Saturday, December 31, 2011

Most popular posts of 2011

Ah, New Year’s Eve. That time when I look back at the previous year and think, “What the heck? How did it go by so quickly?”

It’s also time for me to review the most popular blogs of the year—based on the number of times people accessed that blog from anywhere in the world. (This Blogger program has some nifty tools that show me stats.)

Here are the top five, with my personal favorites listed at the end.

Number 5: Updates and announcements

This blog was posted on May 7th and was basically "here is where I stand on various writing projects". It was the first time I posted a preview of my second book, The Waxing Moon, as well as previewing The Mirror of the Soul. I still have high hopes that these books will see the light of day in 2012.

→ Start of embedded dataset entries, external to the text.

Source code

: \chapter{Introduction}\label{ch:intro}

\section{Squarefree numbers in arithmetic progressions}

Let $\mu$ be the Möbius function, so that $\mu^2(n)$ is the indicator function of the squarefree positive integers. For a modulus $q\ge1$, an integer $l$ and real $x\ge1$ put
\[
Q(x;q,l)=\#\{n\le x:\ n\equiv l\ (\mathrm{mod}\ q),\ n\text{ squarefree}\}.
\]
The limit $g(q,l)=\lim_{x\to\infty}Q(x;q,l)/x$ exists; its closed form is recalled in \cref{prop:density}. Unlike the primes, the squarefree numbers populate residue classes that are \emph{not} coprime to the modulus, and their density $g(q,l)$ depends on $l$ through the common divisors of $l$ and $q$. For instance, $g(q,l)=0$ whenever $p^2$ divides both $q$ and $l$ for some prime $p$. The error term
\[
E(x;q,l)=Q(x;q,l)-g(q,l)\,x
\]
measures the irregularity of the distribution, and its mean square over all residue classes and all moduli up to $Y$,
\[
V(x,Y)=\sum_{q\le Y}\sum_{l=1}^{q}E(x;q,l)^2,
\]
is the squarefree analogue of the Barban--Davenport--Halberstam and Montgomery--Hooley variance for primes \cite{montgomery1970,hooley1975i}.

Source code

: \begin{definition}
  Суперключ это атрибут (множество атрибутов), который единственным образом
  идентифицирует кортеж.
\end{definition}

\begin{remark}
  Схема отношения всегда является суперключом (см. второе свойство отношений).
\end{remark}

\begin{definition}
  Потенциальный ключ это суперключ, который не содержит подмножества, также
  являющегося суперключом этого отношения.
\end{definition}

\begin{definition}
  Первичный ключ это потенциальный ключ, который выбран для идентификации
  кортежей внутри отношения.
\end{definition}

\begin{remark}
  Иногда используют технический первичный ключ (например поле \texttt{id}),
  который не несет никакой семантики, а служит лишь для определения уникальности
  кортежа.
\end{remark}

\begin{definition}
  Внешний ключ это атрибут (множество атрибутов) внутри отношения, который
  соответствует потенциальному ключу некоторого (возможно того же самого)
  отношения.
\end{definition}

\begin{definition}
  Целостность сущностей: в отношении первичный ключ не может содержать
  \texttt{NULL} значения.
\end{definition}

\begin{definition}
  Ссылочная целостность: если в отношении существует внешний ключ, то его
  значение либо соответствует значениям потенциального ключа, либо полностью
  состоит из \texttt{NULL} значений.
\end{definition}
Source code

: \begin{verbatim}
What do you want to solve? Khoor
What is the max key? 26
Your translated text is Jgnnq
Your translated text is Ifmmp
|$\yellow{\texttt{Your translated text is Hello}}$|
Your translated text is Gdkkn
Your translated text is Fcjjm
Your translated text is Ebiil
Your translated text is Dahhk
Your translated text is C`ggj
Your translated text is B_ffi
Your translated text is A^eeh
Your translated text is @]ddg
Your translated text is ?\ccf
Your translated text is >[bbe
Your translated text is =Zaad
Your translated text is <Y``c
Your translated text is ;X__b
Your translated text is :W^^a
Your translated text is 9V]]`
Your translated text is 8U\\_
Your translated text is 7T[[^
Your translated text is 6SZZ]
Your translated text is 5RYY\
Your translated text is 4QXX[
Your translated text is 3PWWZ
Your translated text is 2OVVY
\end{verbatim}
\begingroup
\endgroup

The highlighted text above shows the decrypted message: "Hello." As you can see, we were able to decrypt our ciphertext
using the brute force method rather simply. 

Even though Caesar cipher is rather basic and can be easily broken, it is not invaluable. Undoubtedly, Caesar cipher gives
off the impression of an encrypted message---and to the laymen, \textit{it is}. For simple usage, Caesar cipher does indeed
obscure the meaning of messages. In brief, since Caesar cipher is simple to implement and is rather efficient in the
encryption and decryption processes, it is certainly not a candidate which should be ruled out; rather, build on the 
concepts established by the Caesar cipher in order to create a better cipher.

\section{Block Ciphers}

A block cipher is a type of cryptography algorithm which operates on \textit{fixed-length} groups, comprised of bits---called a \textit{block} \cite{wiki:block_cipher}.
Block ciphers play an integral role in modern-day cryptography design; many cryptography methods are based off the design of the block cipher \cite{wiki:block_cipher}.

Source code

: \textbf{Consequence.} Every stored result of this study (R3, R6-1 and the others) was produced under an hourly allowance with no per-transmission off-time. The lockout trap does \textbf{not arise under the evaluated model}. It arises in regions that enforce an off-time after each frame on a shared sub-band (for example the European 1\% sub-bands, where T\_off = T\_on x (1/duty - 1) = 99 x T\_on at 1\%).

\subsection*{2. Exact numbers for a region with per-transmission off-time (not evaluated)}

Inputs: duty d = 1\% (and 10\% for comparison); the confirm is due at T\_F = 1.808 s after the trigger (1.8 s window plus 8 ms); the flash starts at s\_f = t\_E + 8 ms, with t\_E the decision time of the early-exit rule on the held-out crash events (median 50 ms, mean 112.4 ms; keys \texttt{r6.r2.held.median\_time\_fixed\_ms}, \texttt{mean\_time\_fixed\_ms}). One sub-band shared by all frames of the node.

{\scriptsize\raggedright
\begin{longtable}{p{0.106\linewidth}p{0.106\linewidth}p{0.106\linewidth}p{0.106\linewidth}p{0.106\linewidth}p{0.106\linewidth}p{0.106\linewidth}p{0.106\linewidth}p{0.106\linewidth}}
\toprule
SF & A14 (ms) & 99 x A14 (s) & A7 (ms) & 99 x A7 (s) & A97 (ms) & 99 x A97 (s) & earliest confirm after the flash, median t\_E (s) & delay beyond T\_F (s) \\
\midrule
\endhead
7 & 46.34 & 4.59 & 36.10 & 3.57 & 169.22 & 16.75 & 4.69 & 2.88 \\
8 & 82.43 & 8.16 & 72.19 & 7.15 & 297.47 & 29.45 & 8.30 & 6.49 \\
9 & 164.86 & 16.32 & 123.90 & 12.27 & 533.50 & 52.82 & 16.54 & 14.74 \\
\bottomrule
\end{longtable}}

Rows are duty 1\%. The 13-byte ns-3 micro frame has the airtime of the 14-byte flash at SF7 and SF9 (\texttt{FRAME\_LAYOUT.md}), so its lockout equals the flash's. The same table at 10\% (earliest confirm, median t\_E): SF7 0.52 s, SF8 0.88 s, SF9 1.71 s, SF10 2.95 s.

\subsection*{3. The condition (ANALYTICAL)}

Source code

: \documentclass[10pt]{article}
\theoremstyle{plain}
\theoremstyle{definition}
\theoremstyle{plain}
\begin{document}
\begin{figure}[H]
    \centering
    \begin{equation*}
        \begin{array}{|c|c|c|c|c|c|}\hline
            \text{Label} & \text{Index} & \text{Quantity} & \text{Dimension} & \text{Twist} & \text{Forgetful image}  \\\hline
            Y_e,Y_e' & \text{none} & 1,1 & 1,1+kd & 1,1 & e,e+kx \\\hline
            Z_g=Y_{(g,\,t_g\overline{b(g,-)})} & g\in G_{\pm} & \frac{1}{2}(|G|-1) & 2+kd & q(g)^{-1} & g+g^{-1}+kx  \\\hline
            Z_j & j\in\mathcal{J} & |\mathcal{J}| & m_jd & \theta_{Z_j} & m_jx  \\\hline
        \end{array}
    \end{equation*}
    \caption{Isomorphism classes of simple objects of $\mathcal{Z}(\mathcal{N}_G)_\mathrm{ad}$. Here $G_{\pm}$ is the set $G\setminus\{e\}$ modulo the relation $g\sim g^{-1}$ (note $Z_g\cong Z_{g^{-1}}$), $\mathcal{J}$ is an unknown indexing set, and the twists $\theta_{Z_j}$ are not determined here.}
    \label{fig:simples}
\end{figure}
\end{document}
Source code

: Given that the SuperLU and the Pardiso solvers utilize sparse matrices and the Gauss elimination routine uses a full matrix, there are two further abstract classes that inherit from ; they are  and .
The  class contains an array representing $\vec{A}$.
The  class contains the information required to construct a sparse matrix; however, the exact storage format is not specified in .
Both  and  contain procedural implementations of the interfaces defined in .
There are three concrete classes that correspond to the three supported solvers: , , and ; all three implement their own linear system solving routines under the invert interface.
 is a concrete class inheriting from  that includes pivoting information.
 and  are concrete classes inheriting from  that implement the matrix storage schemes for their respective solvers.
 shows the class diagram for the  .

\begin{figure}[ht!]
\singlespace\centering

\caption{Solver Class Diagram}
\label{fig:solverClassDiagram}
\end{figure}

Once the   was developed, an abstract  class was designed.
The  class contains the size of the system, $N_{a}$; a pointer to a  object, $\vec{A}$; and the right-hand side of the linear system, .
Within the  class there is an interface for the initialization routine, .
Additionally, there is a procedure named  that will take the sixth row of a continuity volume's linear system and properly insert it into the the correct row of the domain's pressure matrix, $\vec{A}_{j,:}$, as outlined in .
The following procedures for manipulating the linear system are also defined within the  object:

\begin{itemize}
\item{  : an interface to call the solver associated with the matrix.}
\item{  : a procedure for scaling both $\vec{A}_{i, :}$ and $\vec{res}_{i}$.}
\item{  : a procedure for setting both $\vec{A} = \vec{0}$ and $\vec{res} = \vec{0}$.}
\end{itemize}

Number 4: When Billboard Go Wrong

This June 12th blog is one of my humourous posts that provided some odd billboard choices.

Number 3: Questions

This post was added on July 20th. It lists a bunch of questions like, ""When I erase a word with a pencil, where does it go?"

Number 2: Angry Birds

On May 22nd, I posted this true story of a real life Angry Bird.

Number 1: Pet Peeves

This September 28th blog took off for what ever reason. It had over 1,000 more hits than the second most popular blog--even with it coming so late in the year. I guess people can really relate to the ones I posted.

My personal favorites that didn't make the list:

Double your money back

Serving suggestions

(Almost) famous quotes

Why did I like the last three so much? Read them and find out for yourself!

Monday, December 26, 2011

Happy Tobacco Days!

I recently had to get my car safety inspected. To do so, I went to a local shop that looks to have been around forever. Though there were only a few cars in the parking lot, the lobby was fairly full. I was greeted warmly and gave my keys and registration to the man at the desk.

“It won’t be long—don’t you worry none, most these folks are just here to shoot the bull.”

“Yup,” another man said. He was old and had very few teeth in his mouth. “When you git to be our age, not much else to do but sit around and talk.”

I smiled at them and took a seat.

“So, as I was telling you, Tommy,” the nearly toothless man said, “Billy Bob was getting’ tired of that woodpecker waking him up in the morning. So, one day he got fed up and took his shotgun to the bird. He unloaded but didn’t hit a feather. His old lady came screamin’ out of the house. ‘Billy Bob! What in tarnation are you doin’? You can’t shoot a gun in town!’ She then saw all the holes in the house caused by the buckshot. Billy Bob knew he was in trouble, so ‘fore she could say anything, he said, ‘I had to do somethin’! Look at all the holes the woodpecker has made in the house!’”

I couldn’t help myself, I started laughing.

“What’s so funny?” Tommy, the man behind the counter asked.

Shrugging my shoulders, I responded, “It was a funny story.”

“It was, wasn’t it?” Tommy then looked me over. “You’re not from around here, are ya?”

“I’ve lived all over the country. I moved here about 4 years ago.”

The nearly toothless man mumbled something under his breath about how all these Yankees were ruining things.

“Now, now there Smoky,” Tommy said to the older man. “This fella ain’t done nothin’ wrong.”

Smoky folded his arms and grunted.

“Don’tcha mind him none,” Tommy said. “Ol’ Smoky is holdin’ a grudge over Tobacco Days.”

“Tobacco Days?” I asked.

“See!” Smoky said, flailing his arms in disgust. “He’s not even heard about ‘em!”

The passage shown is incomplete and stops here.